## Exercise goal
Apart from the images, reproduce every record word for word.

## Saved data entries
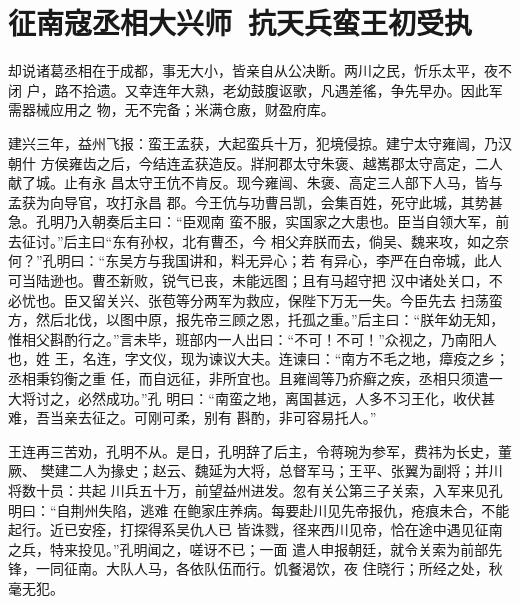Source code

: \chapter{征南寇丞相大兴师~抗天兵蛮王初受执}

却说诸葛丞相在于成都，事无大小，皆亲自从公决断。两川之民，忻乐太平，夜不闭
户，路不拾遗。又幸连年大熟，老幼鼓腹讴歌，凡遇差徭，争先早办。因此军需器械应用之
物，无不完备；米满仓廒，财盈府库。

建兴三年，益州飞报：蛮王孟获，大起蛮兵十万，犯境侵掠。建宁太守雍闿，乃汉朝什
方侯雍齿之后，今结连孟获造反。牂牁郡太守朱褒、越嶲郡太守高定，二人献了城。止有永
昌太守王伉不肯反。现今雍闿、朱褒、高定三人部下人马，皆与孟获为向导官，攻打永昌
郡。今王伉与功曹吕凯，会集百姓，死守此城，其势甚急。孔明乃入朝奏后主曰：“臣观南
蛮不服，实国家之大患也。臣当自领大军，前去征讨。”后主曰“东有孙权，北有曹丕，今
相父弃朕而去，倘吴、魏来攻，如之奈何？”孔明曰：“东吴方与我国讲和，料无异心；若
有异心，李严在白帝城，此人可当陆逊也。曹丕新败，锐气已丧，未能远图；且有马超守把
汉中诸处关口，不必忧也。臣又留关兴、张苞等分两军为救应，保陛下万无一失。今臣先去
扫荡蛮方，然后北伐，以图中原，报先帝三顾之恩，托孤之重。”后主曰：“朕年幼无知，
惟相父斟酌行之。”言未毕，班部内一人出曰：“不可！不可！”众视之，乃南阳人也，姓
王，名连，字文仪，现为谏议大夫。连谏曰：“南方不毛之地，瘴疫之乡；丞相秉钧衡之重
任，而自远征，非所宜也。且雍闿等乃疥癣之疾，丞相只须遣一大将讨之，必然成功。”孔
明曰：“南蛮之地，离国甚远，人多不习王化，收伏甚难，吾当亲去征之。可刚可柔，别有
斟酌，非可容易托人。”

王连再三苦劝，孔明不从。是日，孔明辞了后主，令蒋琬为参军，费祎为长史，董厥、
樊建二人为掾史；赵云、魏延为大将，总督军马；王平、张翼为副将；并川将数十员：共起
川兵五十万，前望益州进发。忽有关公第三子关索，入军来见孔明曰：“自荆州失陷，逃难
在鲍家庄养病。每要赴川见先帝报仇，疮痕未合，不能起行。近已安痊，打探得系吴仇人已
皆诛戮，径来西川见帝，恰在途中遇见征南之兵，特来投见。”孔明闻之，嗟讶不已；一面
遣人申报朝廷，就令关索为前部先锋，一同征南。大队人马，各依队伍而行。饥餐渴饮，夜
住晓行；所经之处，秋毫无犯。

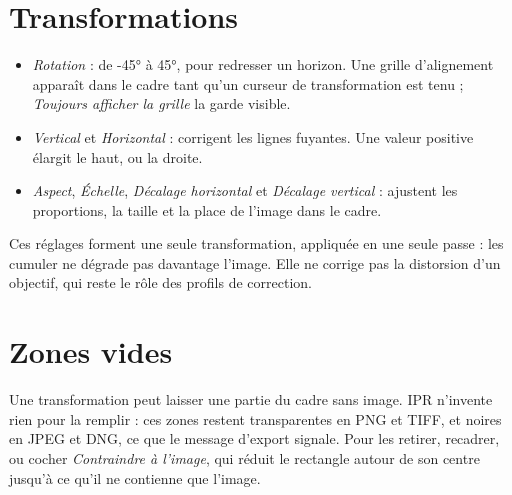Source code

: \section{Transformations}
\begin{itemize}
\item \emph{Rotation} : de -45° à 45°, pour redresser un horizon. Une grille
d’alignement apparaît dans le cadre tant qu’un curseur de transformation est tenu ;
\emph{Toujours afficher la grille} la garde visible.
\item \emph{Vertical} et \emph{Horizontal} : corrigent les lignes fuyantes. Une valeur
positive élargit le haut, ou la droite.
\item \emph{Aspect}, \emph{Échelle}, \emph{Décalage horizontal} et \emph{Décalage
vertical} : ajustent les proportions, la taille et la place de l’image dans le cadre.
\end{itemize}
Ces réglages forment une seule transformation, appliquée en une seule passe : les
cumuler ne dégrade pas davantage l’image. Elle ne corrige pas la distorsion d’un
objectif, qui reste le rôle des profils de correction.

\section{Zones vides}
Une transformation peut laisser une partie du cadre sans image. IPR n’invente rien
pour la remplir : ces zones restent transparentes en PNG et TIFF, et noires en JPEG
et DNG, ce que le message d’export signale. Pour les retirer, recadrer, ou cocher
\emph{Contraindre à l’image}, qui réduit le rectangle autour de son centre jusqu’à
ce qu’il ne contienne que l’image.

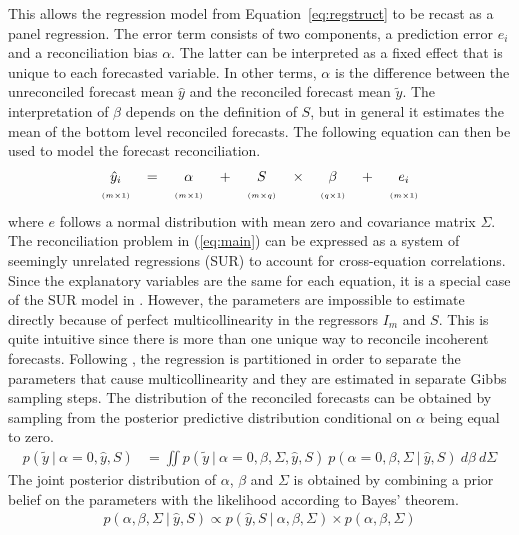 \documentclass[a4paper,fleqn,11pt]{article}
\begin{document}
This allows the regression model from Equation~\ref{eq:regstruct} to be recast as a panel regression.  The error term consists of two components, a prediction error $e_{i}$ and a reconciliation bias $\alpha$. The latter can be interpreted as a fixed effect that is unique to each forecasted variable. In other terms, $\alpha$ is the difference between the unreconciled forecast mean $\hat{y}$ and the reconciled forecast mean $\tilde{y}$. The interpretation of $\beta$ depends on the definition of $S$, but in general it estimates the mean of the bottom level reconciled forecasts. The following equation can then be used to model the forecast reconciliation.
\begin{align}
\label{eq:main}
\begin{tabular}{ccccccccc}
	$\hat{y}_i$ & $=$ & $\alpha$ & + &$S$ & $\times$ & $\beta$ & $+$ & $e_i$ \\
	$\scriptscriptstyle (m\times 1)$ & & $\scriptscriptstyle (m\times 1)$  & & $ \scriptscriptstyle (m\times q) $ & & $\scriptscriptstyle (q\times 1)$ & & $\scriptscriptstyle (m\times 1)$
\end{tabular}
\end{align}
where $e$ follows a normal distribution with mean zero and covariance matrix $\Sigma$. The reconciliation problem in (\ref{eq:main}) can be expressed as a system of seemingly unrelated regressions (SUR) to account for cross-equation correlations. Since the explanatory variables are the same for each equation, it is a special case of the SUR model in \cite{Zellner1962}. However, the parameters are impossible to estimate directly because of perfect multicollinearity in the regressors $I_m$ and $S$. This is quite intuitive since there is more than one unique way to reconcile incoherent forecasts. Following \cite{Farebrother1978}, the regression is partitioned in order to separate the parameters that cause multicollinearity and they are estimated in separate Gibbs sampling steps. The distribution of the reconciled forecasts can be obtained by sampling from the posterior predictive distribution conditional on $\alpha$ being equal to zero.
\begin{align*}
p(\tilde{y}\ |\ \alpha = 0,\hat{y}, S) &= \iint p(\tilde{y}\  |\  \alpha = 0,\beta,\Sigma,\hat{y},S)\ p(\alpha = 0,\beta,\Sigma\  |\  \hat{y},S)\ d\beta\ d\Sigma
\end{align*}
The joint posterior distribution of $\alpha$, $\beta$ and $\Sigma$ is obtained by combining a prior belief on the parameters with the likelihood according to Bayes' theorem.
\begin{align}
p(\alpha, \beta, \Sigma\ |\ \hat{y}, S) \propto p(\hat{y}, S\ |\ \alpha, \beta, \Sigma) \times p(\alpha, \beta, \Sigma)
\end{align}
\end{document}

## Your solution
Source code

: \chapter{征南寇丞相大兴师~抗天兵蛮王初受执}

却说诸葛丞相在于成都，事无大小，皆亲自从公决断。两川之民，忻乐太平，夜不闭
户，路不拾遗。又幸连年大熟，老幼鼓腹讴歌，凡遇差徭，争先早办。因此军需器械应用之
物，无不完备；米满仓廒，财盈府库。

建兴三年，益州飞报：蛮王孟获，大起蛮兵十万，犯境侵掠。建宁太守雍闿，乃汉朝什
方侯雍齿之后，今结连孟获造反。牂牁郡太守朱褒、越嶲郡太守高定，二人献了城。止有永
昌太守王伉不肯反。现今雍闿、朱褒、高定三人部下人马，皆与孟获为向导官，攻打永昌
郡。今王伉与功曹吕凯，会集百姓，死守此城，其势甚急。孔明乃入朝奏后主曰：“臣观南
蛮不服，实国家之大患也。臣当自领大军，前去征讨。”后主曰“东有孙权，北有曹丕，今
相父弃朕而去，倘吴、魏来攻，如之奈何？”孔明曰：“东吴方与我国讲和，料无异心；若
有异心，李严在白帝城，此人可当陆逊也。曹丕新败，锐气已丧，未能远图；且有马超守把
汉中诸处关口，不必忧也。臣又留关兴、张苞等分两军为救应，保陛下万无一失。今臣先去
扫荡蛮方，然后北伐，以图中原，报先帝三顾之恩，托孤之重。”后主曰：“朕年幼无知，
惟相父斟酌行之。”言未毕，班部内一人出曰：“不可！不可！”众视之，乃南阳人也，姓
王，名连，字文仪，现为谏议大夫。连谏曰：“南方不毛之地，瘴疫之乡；丞相秉钧衡之重
任，而自远征，非所宜也。且雍闿等乃疥癣之疾，丞相只须遣一大将讨之，必然成功。”孔
明曰：“南蛮之地，离国甚远，人多不习王化，收伏甚难，吾当亲去征之。可刚可柔，别有
斟酌，非可容易托人。”

王连再三苦劝，孔明不从。是日，孔明辞了后主，令蒋琬为参军，费祎为长史，董厥、
樊建二人为掾史；赵云、魏延为大将，总督军马；王平、张翼为副将；并川将数十员：共起
川兵五十万，前望益州进发。忽有关公第三子关索，入军来见孔明曰：“自荆州失陷，逃难
在鲍家庄养病。每要赴川见先帝报仇，疮痕未合，不能起行。近已安痊，打探得系吴仇人已
皆诛戮，径来西川见帝，恰在途中遇见征南之兵，特来投见。”孔明闻之，嗟讶不已；一面
遣人申报朝廷，就令关索为前部先锋，一同征南。大队人马，各依队伍而行。饥餐渴饮，夜
住晓行；所经之处，秋毫无犯。

Source code

: \section{Transformations}
\begin{itemize}
\item \emph{Rotation} : de -45° à 45°, pour redresser un horizon. Une grille
d’alignement apparaît dans le cadre tant qu’un curseur de transformation est tenu ;
\emph{Toujours afficher la grille} la garde visible.
\item \emph{Vertical} et \emph{Horizontal} : corrigent les lignes fuyantes. Une valeur
positive élargit le haut, ou la droite.
\item \emph{Aspect}, \emph{Échelle}, \emph{Décalage horizontal} et \emph{Décalage
vertical} : ajustent les proportions, la taille et la place de l’image dans le cadre.
\end{itemize}
Ces réglages forment une seule transformation, appliquée en une seule passe : les
cumuler ne dégrade pas davantage l’image. Elle ne corrige pas la distorsion d’un
objectif, qui reste le rôle des profils de correction.

\section{Zones vides}
Une transformation peut laisser une partie du cadre sans image. IPR n’invente rien
pour la remplir : ces zones restent transparentes en PNG et TIFF, et noires en JPEG
et DNG, ce que le message d’export signale. Pour les retirer, recadrer, ou cocher
\emph{Contraindre à l’image}, qui réduit le rectangle autour de son centre jusqu’à
ce qu’il ne contienne que l’image.

 \documentclass[a4paper,fleqn,11pt]{article}
\begin{document}
This allows the regression model from Equation~\ref{eq:regstruct} to be recast as a panel regression.  The error term consists of two components, a prediction error $e_{i}$ and a reconciliation bias $\alpha$. The latter can be interpreted as a fixed effect that is unique to each forecasted variable. In other terms, $\alpha$ is the difference between the unreconciled forecast mean $\hat{y}$ and the reconciled forecast mean $\tilde{y}$. The interpretation of $\beta$ depends on the definition of $S$, but in general it estimates the mean of the bottom level reconciled forecasts. The following equation can then be used to model the forecast reconciliation.
\begin{align}
\label{eq:main}
\begin{tabular}{ccccccccc}
	$\hat{y}_i$ & $=$ & $\alpha$ & + &$S$ & $\times$ & $\beta$ & $+$ & $e_i$ \\
	$\scriptscriptstyle (m\times 1)$ & & $\scriptscriptstyle (m\times 1)$  & & $ \scriptscriptstyle (m\times q) $ & & $\scriptscriptstyle (q\times 1)$ & & $\scriptscriptstyle (m\times 1)$
\end{tabular}
\end{align}
where $e$ follows a normal distribution with mean zero and covariance matrix $\Sigma$. The reconciliation problem in (\ref{eq:main}) can be expressed as a system of seemingly unrelated regressions (SUR) to account for cross-equation correlations. Since the explanatory variables are the same for each equation, it is a special case of the SUR model in \cite{Zellner1962}. However, the parameters are impossible to estimate directly because of perfect multicollinearity in the regressors $I_m$ and $S$. This is quite intuitive since there is more than one unique way to reconcile incoherent forecasts. Following \cite{Farebrother1978}, the regression is partitioned in order to separate the parameters that cause multicollinearity and they are estimated in separate Gibbs sampling steps. The distribution of the reconciled forecasts can be obtained by sampling from the posterior predictive distribution conditional on $\alpha$ being equal to zero.
\begin{align*}
p(\tilde{y}\ |\ \alpha = 0,\hat{y}, S) &= \iint p(\tilde{y}\  |\  \alpha = 0,\beta,\Sigma,\hat{y},S)\ p(\alpha = 0,\beta,\Sigma\  |\  \hat{y},S)\ d\beta\ d\Sigma
\end{align*}
The joint posterior distribution of $\alpha$, $\beta$ and $\Sigma$ is obtained by combining a prior belief on the parameters with the likelihood according to Bayes' theorem.
\begin{align}
p(\alpha, \beta, \Sigma\ |\ \hat{y}, S) \propto p(\hat{y}, S\ |\ \alpha, \beta, \Sigma) \times p(\alpha, \beta, \Sigma)
\end{align}
\end{document}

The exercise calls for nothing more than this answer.